BEGIN Records shown

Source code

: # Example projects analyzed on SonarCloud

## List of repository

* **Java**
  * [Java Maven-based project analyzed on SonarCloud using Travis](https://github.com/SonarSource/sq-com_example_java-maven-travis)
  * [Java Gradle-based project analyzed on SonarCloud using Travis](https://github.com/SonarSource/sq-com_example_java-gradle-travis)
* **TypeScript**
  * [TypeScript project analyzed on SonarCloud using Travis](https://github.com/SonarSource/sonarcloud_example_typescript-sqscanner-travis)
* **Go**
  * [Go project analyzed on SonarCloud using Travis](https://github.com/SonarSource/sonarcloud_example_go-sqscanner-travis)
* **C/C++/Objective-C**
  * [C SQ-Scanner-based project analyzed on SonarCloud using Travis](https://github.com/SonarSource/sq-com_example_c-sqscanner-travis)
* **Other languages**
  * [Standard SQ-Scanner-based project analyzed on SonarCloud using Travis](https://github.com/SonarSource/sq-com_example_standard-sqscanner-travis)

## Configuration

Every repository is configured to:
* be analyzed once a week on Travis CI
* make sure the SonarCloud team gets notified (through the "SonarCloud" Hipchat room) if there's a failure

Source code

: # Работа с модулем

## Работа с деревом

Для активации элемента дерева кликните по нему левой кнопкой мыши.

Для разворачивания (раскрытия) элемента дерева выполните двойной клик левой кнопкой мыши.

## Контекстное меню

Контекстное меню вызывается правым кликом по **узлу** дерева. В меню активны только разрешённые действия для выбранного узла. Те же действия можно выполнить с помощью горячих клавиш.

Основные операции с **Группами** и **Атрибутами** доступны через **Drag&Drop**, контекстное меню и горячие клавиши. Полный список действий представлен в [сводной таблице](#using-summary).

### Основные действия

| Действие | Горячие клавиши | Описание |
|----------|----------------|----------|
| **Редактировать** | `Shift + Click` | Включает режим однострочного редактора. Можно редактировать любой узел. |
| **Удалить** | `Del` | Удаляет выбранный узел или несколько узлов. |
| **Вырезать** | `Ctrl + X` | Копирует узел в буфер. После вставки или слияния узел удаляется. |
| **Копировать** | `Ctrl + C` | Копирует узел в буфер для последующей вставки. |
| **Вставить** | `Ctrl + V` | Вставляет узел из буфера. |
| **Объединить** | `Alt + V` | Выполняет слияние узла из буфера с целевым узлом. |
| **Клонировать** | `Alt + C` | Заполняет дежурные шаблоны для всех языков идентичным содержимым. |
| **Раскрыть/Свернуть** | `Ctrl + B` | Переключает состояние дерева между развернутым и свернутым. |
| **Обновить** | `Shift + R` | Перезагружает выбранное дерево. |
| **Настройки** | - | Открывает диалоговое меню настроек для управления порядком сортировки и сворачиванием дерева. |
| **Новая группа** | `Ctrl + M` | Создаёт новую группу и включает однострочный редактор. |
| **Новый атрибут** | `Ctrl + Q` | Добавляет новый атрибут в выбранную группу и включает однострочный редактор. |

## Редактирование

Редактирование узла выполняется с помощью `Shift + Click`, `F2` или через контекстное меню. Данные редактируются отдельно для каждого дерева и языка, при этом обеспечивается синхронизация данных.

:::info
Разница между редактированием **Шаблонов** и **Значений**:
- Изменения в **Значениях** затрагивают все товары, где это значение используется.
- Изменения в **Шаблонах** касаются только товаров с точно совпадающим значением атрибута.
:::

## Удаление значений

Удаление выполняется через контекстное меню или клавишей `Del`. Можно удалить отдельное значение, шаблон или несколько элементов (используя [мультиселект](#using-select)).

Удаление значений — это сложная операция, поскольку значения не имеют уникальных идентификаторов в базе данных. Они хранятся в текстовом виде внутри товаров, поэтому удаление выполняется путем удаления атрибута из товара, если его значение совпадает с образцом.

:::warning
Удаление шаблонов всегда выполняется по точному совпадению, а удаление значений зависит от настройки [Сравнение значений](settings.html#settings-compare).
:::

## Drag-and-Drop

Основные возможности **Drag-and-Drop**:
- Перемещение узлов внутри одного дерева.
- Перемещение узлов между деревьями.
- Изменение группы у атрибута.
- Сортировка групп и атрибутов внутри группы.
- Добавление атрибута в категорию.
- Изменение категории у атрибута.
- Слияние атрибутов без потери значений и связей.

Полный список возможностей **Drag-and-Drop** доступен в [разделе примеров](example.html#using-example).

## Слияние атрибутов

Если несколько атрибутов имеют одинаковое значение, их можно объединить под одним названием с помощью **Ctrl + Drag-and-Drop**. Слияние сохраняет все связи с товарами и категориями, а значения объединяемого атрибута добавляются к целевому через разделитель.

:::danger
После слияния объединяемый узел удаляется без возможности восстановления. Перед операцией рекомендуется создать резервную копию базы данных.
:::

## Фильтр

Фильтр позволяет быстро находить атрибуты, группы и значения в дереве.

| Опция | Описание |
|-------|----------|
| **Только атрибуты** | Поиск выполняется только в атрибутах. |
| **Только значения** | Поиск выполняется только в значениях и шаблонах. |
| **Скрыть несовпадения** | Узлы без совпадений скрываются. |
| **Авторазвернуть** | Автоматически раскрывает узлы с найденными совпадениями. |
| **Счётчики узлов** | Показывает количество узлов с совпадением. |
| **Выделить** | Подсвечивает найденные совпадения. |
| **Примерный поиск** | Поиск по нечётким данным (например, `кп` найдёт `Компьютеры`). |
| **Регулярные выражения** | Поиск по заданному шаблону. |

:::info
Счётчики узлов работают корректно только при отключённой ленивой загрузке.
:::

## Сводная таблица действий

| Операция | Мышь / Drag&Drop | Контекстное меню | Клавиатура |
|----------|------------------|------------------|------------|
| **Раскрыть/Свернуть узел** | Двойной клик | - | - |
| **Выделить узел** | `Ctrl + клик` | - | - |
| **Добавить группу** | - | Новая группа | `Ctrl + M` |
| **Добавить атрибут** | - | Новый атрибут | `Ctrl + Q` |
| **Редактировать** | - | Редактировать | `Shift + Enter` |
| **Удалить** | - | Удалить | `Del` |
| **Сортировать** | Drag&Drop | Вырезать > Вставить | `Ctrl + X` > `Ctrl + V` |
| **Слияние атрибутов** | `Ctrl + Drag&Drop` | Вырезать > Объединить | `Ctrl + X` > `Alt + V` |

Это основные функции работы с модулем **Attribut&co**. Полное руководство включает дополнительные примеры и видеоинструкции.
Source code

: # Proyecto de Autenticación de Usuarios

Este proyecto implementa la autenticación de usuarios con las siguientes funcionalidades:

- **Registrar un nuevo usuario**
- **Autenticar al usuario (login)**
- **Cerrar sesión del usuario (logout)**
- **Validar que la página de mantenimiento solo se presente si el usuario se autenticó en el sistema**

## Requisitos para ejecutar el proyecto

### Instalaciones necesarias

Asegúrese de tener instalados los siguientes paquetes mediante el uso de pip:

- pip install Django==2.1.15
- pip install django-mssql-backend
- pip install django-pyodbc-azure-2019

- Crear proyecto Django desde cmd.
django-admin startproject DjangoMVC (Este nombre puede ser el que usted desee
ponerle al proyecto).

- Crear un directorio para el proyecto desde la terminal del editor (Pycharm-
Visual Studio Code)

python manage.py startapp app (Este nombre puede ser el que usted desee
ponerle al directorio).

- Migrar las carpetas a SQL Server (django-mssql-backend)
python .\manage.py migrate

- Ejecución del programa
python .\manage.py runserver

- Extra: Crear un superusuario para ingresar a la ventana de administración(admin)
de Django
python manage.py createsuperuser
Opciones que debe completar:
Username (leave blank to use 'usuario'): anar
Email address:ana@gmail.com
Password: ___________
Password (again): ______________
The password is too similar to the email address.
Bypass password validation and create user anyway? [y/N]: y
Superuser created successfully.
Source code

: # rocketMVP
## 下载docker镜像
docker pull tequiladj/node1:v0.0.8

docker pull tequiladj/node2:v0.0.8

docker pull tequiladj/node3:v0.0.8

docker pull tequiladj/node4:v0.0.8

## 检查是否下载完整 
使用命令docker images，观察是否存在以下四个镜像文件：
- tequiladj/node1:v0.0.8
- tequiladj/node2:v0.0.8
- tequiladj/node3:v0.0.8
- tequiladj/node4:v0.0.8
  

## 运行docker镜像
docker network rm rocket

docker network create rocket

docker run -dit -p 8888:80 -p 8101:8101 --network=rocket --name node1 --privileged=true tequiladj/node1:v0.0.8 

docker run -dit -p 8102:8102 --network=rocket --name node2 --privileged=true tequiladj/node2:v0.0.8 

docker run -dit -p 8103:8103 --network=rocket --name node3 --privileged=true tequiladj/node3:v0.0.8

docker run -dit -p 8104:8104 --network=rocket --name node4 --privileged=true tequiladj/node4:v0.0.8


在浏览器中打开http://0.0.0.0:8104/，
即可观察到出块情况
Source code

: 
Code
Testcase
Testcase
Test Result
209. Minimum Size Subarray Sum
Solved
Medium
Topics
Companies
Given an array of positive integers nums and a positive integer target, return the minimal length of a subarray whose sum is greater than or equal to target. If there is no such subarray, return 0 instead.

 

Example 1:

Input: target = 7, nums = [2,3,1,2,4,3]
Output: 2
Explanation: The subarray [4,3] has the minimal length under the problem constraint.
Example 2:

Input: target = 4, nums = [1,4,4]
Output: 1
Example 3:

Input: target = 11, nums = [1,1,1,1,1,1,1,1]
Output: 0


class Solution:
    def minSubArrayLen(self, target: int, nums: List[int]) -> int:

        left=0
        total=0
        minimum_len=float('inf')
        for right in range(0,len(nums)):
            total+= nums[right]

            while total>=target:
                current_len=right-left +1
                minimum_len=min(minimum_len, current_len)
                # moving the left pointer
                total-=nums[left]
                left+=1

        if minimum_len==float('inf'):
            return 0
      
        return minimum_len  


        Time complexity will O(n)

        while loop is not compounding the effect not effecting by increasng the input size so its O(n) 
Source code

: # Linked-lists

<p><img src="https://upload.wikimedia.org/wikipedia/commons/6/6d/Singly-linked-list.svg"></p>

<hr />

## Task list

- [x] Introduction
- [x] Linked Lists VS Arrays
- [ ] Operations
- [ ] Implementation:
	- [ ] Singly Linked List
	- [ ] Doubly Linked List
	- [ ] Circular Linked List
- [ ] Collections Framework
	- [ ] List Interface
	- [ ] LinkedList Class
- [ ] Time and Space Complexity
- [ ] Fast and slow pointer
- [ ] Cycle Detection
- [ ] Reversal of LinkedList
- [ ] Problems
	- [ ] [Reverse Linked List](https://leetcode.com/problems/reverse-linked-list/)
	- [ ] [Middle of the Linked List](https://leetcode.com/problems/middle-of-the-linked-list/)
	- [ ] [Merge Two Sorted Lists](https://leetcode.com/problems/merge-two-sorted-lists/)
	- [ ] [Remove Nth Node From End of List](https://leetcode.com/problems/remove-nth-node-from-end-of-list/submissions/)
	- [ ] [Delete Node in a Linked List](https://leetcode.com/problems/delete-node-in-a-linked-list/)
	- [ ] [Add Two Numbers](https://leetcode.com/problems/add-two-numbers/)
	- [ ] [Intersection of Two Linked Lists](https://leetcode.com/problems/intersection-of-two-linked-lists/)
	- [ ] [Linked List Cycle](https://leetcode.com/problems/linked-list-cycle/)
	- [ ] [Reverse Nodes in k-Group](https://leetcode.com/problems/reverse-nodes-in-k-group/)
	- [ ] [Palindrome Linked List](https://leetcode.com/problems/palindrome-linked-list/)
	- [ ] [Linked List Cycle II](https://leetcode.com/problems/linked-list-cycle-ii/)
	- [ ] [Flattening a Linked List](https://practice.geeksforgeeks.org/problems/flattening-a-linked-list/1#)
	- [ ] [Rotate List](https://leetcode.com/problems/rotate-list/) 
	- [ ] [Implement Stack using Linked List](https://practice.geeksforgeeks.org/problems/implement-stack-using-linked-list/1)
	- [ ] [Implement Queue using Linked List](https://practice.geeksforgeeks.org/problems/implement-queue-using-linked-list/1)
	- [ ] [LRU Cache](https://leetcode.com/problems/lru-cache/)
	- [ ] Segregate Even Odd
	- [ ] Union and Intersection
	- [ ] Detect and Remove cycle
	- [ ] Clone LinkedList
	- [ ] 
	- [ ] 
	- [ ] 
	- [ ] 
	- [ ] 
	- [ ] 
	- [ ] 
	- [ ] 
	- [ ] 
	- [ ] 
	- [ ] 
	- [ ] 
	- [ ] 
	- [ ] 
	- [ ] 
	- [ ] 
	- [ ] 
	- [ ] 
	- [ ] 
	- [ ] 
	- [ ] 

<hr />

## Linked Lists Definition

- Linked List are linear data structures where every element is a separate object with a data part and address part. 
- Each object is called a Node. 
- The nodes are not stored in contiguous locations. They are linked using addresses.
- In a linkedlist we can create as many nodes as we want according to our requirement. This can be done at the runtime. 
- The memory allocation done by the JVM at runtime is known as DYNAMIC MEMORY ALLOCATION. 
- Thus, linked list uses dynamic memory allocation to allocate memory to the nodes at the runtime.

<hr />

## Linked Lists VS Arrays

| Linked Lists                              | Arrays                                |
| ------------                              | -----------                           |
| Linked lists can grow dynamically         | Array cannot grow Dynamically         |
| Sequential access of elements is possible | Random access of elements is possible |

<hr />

END Records shown

[Your instructions]
Copy out only the lines above from the one with "Фильтр позволяет быстро" to the one with "Вырезать > Объединить", inclusive, exactly as they stand.

[Task output]
Фильтр позволяет быстро находить атрибуты, группы и значения в дереве.

| Опция | Описание |
|-------|----------|
| **Только атрибуты** | Поиск выполняется только в атрибутах. |
| **Только значения** | Поиск выполняется только в значениях и шаблонах. |
| **Скрыть несовпадения** | Узлы без совпадений скрываются. |
| **Авторазвернуть** | Автоматически раскрывает узлы с найденными совпадениями. |
| **Счётчики узлов** | Показывает количество узлов с совпадением. |
| **Выделить** | Подсвечивает найденные совпадения. |
| **Примерный поиск** | Поиск по нечётким данным (например, `кп` найдёт `Компьютеры`). |
| **Регулярные выражения** | Поиск по заданному шаблону. |

:::info
Счётчики узлов работают корректно только при отключённой ленивой загрузке.
:::

## Сводная таблица действий

| Операция | Мышь / Drag&Drop | Контекстное меню | Клавиатура |
|----------|------------------|------------------|------------|
| **Раскрыть/Свернуть узел** | Двойной клик | - | - |
| **Выделить узел** | `Ctrl + клик` | - | - |
| **Добавить группу** | - | Новая группа | `Ctrl + M` |
| **Добавить атрибут** | - | Новый атрибут | `Ctrl + Q` |
| **Редактировать** | - | Редактировать | `Shift + Enter` |
| **Удалить** | - | Удалить | `Del` |
| **Сортировать** | Drag&Drop | Вырезать > Вставить | `Ctrl + X` > `Ctrl + V` |
| **Слияние атрибутов** | `Ctrl + Drag&Drop` | Вырезать > Объединить | `Ctrl + X` > `Alt + V` |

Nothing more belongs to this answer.